About this task:
The result should be every line of the listing that contains "while".

Records provided:
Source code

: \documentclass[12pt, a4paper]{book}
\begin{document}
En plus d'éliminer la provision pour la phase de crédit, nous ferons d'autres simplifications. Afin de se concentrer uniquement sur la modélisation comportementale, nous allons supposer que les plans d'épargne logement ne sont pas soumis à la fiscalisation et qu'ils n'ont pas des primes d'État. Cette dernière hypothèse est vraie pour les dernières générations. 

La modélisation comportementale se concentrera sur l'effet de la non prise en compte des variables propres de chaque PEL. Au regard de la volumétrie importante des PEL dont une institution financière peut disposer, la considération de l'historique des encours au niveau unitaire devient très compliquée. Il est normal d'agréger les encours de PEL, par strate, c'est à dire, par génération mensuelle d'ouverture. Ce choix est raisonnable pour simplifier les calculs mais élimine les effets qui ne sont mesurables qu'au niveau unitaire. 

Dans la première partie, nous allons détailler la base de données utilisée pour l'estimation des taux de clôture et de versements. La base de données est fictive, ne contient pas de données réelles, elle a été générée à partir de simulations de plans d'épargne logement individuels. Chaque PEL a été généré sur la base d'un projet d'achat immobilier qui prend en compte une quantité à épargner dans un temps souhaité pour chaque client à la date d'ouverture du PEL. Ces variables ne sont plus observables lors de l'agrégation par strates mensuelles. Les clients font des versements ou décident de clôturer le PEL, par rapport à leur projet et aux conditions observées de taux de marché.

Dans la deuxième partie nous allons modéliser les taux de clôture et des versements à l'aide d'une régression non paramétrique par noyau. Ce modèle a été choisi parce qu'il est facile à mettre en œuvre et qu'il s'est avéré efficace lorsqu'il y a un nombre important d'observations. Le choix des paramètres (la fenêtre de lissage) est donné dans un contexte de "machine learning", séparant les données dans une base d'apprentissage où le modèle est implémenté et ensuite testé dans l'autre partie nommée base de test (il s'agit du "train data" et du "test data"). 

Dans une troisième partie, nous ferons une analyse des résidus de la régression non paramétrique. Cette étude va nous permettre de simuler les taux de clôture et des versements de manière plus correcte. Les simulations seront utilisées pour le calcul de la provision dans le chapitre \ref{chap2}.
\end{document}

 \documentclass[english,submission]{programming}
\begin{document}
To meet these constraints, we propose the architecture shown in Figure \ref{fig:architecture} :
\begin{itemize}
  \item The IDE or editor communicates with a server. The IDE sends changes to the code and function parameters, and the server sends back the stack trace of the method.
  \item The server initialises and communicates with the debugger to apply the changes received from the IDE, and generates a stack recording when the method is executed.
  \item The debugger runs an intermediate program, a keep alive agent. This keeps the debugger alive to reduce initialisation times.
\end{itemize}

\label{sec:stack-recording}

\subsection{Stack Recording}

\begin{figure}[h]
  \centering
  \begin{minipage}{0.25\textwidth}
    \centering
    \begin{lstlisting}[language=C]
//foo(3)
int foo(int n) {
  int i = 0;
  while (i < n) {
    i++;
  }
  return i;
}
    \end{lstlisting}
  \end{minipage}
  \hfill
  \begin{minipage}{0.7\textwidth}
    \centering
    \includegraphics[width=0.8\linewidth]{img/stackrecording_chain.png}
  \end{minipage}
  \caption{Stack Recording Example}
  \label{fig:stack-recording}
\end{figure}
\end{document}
--
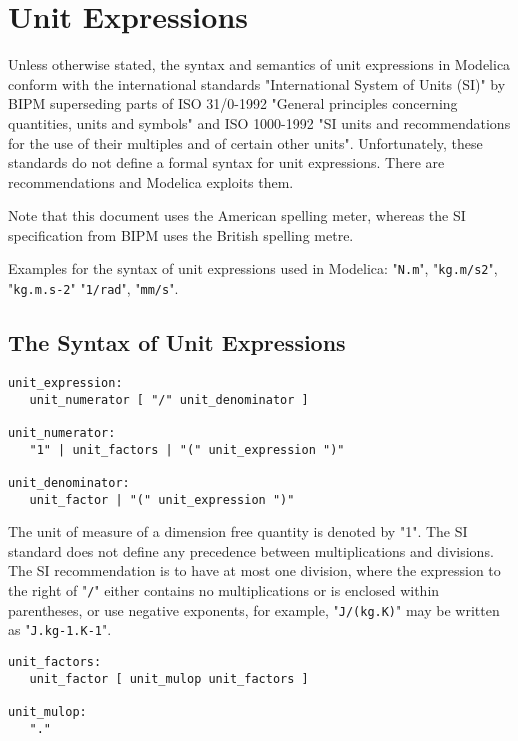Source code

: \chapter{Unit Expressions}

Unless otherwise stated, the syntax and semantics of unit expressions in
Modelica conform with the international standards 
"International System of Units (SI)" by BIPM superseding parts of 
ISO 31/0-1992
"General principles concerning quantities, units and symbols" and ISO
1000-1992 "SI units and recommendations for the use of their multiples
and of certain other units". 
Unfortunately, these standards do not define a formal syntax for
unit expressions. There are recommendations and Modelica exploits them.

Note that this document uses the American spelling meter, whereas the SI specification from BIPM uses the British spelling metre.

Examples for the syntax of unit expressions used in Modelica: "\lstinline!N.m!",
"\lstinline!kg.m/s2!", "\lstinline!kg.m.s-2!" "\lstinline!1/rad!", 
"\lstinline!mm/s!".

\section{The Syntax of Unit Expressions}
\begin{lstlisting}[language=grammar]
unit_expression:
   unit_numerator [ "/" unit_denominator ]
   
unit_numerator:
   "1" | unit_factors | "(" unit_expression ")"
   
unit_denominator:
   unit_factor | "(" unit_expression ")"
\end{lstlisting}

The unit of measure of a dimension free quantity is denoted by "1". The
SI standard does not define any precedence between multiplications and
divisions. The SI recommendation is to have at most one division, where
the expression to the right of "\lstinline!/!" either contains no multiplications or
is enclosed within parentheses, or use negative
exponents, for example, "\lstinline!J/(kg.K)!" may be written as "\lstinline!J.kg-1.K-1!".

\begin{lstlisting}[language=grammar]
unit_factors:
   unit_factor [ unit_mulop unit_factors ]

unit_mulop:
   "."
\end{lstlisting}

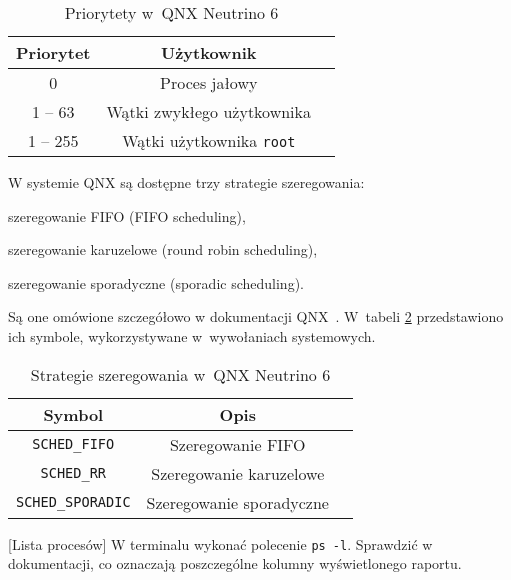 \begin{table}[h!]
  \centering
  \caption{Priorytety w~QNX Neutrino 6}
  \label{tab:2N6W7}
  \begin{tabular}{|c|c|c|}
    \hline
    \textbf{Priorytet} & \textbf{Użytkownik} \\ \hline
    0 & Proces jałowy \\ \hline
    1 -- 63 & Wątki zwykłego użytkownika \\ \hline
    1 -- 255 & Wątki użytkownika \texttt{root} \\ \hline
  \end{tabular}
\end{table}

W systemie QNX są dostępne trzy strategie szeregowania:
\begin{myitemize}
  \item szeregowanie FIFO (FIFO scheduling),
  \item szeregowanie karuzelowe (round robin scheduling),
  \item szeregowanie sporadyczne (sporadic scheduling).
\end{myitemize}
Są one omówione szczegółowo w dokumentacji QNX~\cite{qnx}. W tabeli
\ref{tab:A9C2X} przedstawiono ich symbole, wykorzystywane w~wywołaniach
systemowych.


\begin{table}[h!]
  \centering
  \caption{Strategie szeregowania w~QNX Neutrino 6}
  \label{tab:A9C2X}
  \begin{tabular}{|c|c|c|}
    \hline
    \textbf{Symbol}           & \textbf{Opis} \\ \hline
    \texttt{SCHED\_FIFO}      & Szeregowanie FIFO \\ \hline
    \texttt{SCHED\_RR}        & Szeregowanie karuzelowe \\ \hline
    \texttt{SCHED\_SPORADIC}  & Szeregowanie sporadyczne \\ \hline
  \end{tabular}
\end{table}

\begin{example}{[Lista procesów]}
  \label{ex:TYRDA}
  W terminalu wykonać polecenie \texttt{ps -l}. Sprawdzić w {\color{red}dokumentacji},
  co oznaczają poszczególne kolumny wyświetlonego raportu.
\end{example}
...
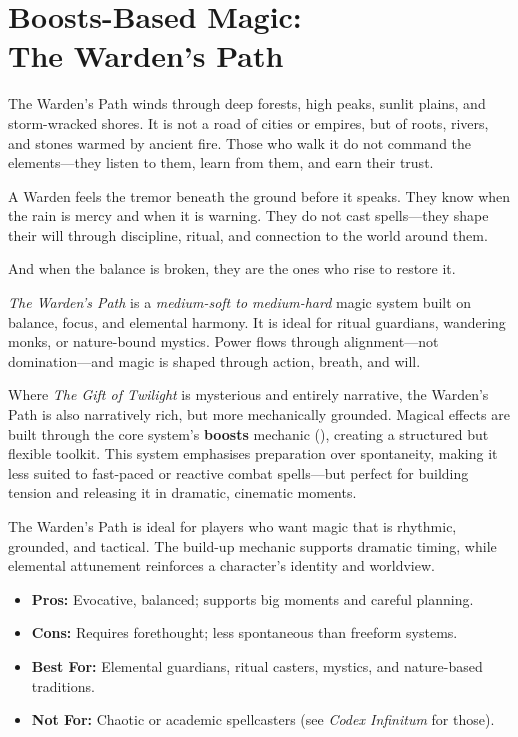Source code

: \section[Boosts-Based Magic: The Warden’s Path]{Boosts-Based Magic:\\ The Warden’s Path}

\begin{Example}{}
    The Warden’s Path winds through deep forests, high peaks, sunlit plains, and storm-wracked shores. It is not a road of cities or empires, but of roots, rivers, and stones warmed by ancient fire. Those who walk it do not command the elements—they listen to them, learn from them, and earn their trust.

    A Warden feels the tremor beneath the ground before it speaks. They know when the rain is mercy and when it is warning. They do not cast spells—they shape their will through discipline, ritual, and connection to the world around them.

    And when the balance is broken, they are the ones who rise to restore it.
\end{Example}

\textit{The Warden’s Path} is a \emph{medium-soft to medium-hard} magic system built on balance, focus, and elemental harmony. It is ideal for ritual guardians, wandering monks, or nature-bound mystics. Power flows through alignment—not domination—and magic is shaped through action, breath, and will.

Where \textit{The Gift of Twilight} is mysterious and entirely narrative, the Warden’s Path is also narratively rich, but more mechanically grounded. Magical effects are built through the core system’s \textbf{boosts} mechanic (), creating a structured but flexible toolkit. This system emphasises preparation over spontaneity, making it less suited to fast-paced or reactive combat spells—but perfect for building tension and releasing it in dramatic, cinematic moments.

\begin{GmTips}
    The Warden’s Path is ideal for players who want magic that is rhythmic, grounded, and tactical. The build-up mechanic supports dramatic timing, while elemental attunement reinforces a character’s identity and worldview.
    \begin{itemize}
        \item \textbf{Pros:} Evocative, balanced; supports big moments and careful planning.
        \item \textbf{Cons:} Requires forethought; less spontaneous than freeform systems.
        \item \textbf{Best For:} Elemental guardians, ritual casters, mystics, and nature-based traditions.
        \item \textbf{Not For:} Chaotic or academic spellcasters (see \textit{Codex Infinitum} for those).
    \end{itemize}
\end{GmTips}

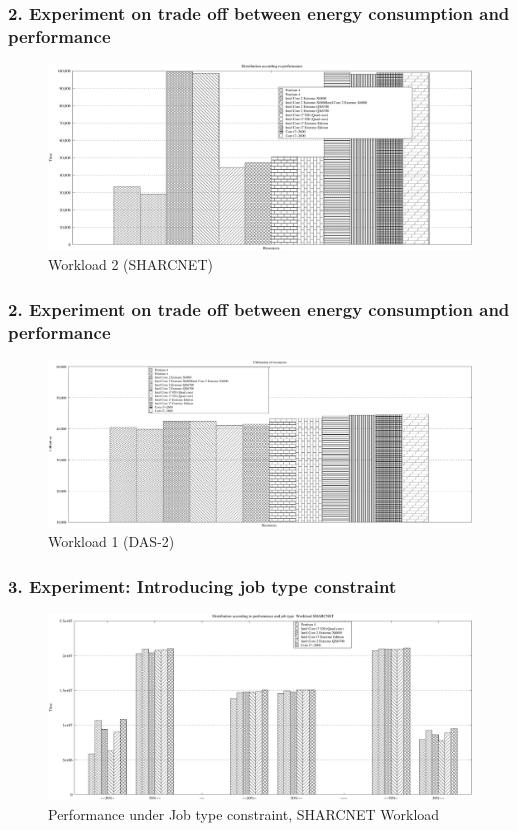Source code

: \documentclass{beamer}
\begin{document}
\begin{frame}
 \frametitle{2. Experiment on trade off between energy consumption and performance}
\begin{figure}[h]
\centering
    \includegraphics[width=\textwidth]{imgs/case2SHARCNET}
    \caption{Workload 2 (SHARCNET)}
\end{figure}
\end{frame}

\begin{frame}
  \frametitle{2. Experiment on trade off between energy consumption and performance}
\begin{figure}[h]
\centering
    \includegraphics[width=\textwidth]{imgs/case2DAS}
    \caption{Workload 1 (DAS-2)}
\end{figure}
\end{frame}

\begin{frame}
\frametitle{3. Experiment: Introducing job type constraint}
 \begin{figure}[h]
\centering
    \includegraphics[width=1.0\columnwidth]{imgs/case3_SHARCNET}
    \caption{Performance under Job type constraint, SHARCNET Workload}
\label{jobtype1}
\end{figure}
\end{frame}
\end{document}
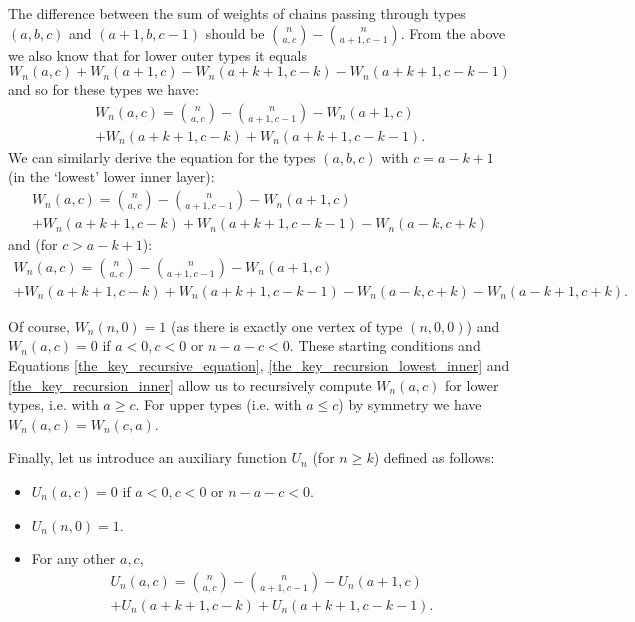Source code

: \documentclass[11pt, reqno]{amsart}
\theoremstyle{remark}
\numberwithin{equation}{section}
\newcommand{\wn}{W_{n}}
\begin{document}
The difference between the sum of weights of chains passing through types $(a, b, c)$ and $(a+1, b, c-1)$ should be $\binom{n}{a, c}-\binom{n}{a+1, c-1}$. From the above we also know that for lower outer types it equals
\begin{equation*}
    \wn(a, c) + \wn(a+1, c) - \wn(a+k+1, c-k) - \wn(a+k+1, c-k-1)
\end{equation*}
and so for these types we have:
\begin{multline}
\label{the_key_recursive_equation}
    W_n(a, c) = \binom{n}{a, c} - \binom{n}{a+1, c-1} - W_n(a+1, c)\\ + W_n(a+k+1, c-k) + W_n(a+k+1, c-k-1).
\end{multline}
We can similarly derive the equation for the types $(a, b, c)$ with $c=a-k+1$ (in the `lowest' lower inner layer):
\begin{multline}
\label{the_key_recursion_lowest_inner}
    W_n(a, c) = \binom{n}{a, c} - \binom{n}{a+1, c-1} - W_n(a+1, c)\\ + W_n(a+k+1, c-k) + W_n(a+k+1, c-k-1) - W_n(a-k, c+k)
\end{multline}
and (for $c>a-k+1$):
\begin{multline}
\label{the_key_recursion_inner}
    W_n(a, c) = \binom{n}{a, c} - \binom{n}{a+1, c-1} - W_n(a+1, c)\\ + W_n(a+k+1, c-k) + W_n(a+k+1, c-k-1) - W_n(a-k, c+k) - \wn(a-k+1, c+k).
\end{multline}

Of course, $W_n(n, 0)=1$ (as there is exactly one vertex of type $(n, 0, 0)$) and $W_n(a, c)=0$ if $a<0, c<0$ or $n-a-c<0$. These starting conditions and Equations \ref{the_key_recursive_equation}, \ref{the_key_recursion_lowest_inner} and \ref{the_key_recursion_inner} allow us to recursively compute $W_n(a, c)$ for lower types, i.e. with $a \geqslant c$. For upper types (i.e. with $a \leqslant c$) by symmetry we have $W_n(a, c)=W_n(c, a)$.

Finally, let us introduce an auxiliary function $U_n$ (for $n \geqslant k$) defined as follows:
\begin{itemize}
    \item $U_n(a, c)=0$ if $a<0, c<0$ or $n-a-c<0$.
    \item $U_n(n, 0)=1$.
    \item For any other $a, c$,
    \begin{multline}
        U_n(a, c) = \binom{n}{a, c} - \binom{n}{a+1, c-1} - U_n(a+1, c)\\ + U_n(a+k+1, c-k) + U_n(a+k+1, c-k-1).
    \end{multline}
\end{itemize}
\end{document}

Task solution:
  while (i < n) {
    The Warden’s Path is ideal for players who want magic that is rhythmic, grounded, and tactical. The build-up mechanic supports dramatic timing, while elemental attunement reinforces a character’s identity and worldview.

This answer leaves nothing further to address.